INDRAMAYU –
Sepanjang Tahun 2021, Pengadilan Negeri (PN) Indramayu Kelas 1B menangani perkara 344 kasus pidana, 75 perkara perdata, gugatan biasa atau sederhana sebanyak 29 kasus dan untuk permohonan 108 perkara. Selain pekara tersebut, PN juga menangani peradilan dengan pelaku dan korban sama-sama masih tergolong anak-anak sebanyak 10 kasus. Perkara pidana diantaranya pencurian, kekerasan (penganiayaan), pencurian dengan kekerasan, obat-obatan terlarang, narkotika dan perkara asusila.
“Ranking pertama perkara pidana didominasi kasus narkotika dan obat-obatan terlarang, disusul pencurian, kekerasan. Kasus kekerasan (penganiayaan) jumlahnya hampir sama dengan narkotika,” kata Kepala Humas PN Indramayu Kelas 1B, Fatchu Rochman, Jumat (07/01/2022).
Fatchu Rochman menyebutkan penyebab terjadinya tindak pidana secara general di Indramayu pertama unsura pendidikan, karena kebanyakan pelaku pidana hanya lulusan SD, SMP dan SMA bahkan ada yang tidak lulus sekolah kemudian factor lingkungan dan ekonomi. Untuk factor pendidikan sambungnya, adanya sinergi focus untuk pendidikan.

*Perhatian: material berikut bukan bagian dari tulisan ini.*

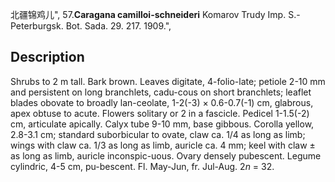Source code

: 北疆锦鸡儿",
57.**Caragana camilloi-schneideri** Komarov Trudy Imp. S.-Peterburgsk. Bot. Sada. 29. 217. 1909.",

## Description
Shrubs to 2 m tall. Bark brown. Leaves digitate, 4-folio-late; petiole 2-10 mm and persistent on long branchlets, cadu-cous on short branchlets; leaflet blades obovate to broadly lan-ceolate, 1-2(-3) × 0.6-0.7(-1) cm, glabrous, apex obtuse to acute. Flowers solitary or 2 in a fascicle. Pedicel 1-1.5(-2) cm, articulate apically. Calyx tube 9-10 mm, base gibbous. Corolla yellow, 2.8-3.1 cm; standard suborbicular to ovate, claw ca. 1/4 as long as limb; wings with claw ca. 1/3 as long as limb, auricle ca. 4 mm; keel with claw ± as long as limb, auricle inconspic-uous. Ovary densely pubescent. Legume cylindric, 4-5 cm, pu-bescent. Fl. May-Jun, fr. Jul-Aug. 2*n* = 32.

Ia juga merasa miris banyak kasus pidana dengan pelaku dan korban sama-sama anak pasalnya meski jumlahnya masih di angka 10 kasus namun kasus tersebut tergolong banyak. Sementara kalau korbanya anak malah lebih banyak lagi. Menurutnya, usia anak-anak antara 15-18 tahun. Kalau usianya dibawah lagi biasanya dikembalikan ke orang tuanya untuk dididik.

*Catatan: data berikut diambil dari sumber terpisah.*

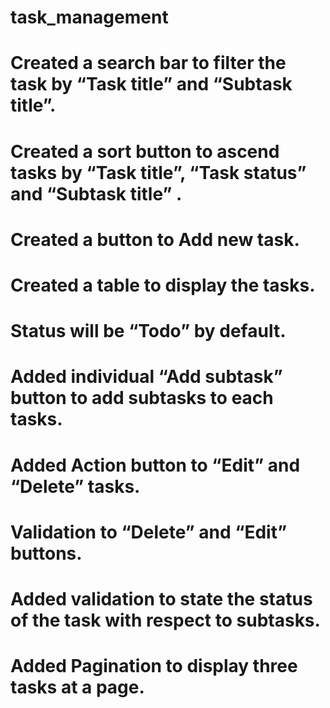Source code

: # task_management

#	Created a search bar to filter the task by “Task title” and “Subtask title”.
#	Created a sort button to ascend tasks by “Task title”, “Task status” and “Subtask title” .
#	Created a button to Add new task.
#	Created a table to display the tasks.
#	Status will be “Todo” by default.
#	Added individual “Add subtask” button to add subtasks to each tasks.
#	Added Action button to “Edit” and “Delete” tasks.
#	Validation to “Delete” and “Edit” buttons.
#	Added validation to state the status of the task with respect to subtasks.
#	Added Pagination to display three tasks at a page.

Menurutnya, untuk putusan perkara anak, meski bersalah namun ada unsur melindungi sehingga ada sebagian yang dikembalikan ke orang tuanya untuk dididik lagi meski pihaknya tidak bisa menjamin apakah orang tuanya akan mendidik atau tidak. Pasalnya ada kasus anak-anak setelah diputus dikembalikan lagi ke lingkungannya namun berulah lagi dan saat diputus usianya sudah dewasa. Itu yang sangat disayangkan.

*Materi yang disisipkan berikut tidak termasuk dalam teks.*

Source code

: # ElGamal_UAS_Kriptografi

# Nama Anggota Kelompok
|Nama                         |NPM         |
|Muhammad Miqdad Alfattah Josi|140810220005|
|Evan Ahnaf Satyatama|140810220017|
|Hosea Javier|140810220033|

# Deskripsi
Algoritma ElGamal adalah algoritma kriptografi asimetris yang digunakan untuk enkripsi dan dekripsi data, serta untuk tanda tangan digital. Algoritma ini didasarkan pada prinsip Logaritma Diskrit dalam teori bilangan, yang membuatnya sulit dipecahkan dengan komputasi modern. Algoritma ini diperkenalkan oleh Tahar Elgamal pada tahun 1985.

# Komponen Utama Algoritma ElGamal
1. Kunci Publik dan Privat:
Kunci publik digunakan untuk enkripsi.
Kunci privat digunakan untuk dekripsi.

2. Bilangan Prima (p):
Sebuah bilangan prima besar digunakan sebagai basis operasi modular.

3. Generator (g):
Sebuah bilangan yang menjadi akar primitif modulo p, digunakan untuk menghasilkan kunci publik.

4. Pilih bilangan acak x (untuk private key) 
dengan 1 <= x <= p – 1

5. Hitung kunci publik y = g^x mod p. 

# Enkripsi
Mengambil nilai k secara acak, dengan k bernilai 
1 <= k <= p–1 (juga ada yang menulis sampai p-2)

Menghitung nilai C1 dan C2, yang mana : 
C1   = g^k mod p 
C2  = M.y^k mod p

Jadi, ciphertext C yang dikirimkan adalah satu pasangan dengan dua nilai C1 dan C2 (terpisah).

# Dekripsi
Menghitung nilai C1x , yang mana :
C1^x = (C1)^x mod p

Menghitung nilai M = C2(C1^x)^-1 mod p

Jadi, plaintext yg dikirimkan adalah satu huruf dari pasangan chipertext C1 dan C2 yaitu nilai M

“Kalau kasusnya berat kita berusaha untuk tidak menjatuhkan hukuman penjara, kita menitipkan penahanan anak pada lembaga untuk bekerja social sehingga ketika telah selesai menjalani ‘masa tahanannya’ mereka mempunyai keahlian,” kata dia.
“Di Indramayu kurang adanya Balai Latihan Kerja (BLK) yang bisa menampung anak pelaku pidana karena anak perlu perlindungan dan jangkauannya masih panjang. Kita kesulitan untuk mencari tempat itu. Kerjsama dengan kabupaten/kota lain karena eksekusinya beda wilayah apakah mereka mau menerima. Akhirnya kita titipkan ke Dinas Sosial atau Dinas Tenaga Kerja. Mungkin harus ada sinergi dengan PN karena kita juga melayani warga Indramayu. Idealnya ada penunjukan tempat penitipan yang disediakan tenaga ahlinya sehingga bisa mengajari anak yang kena pidana,” kata Fachu Rochman.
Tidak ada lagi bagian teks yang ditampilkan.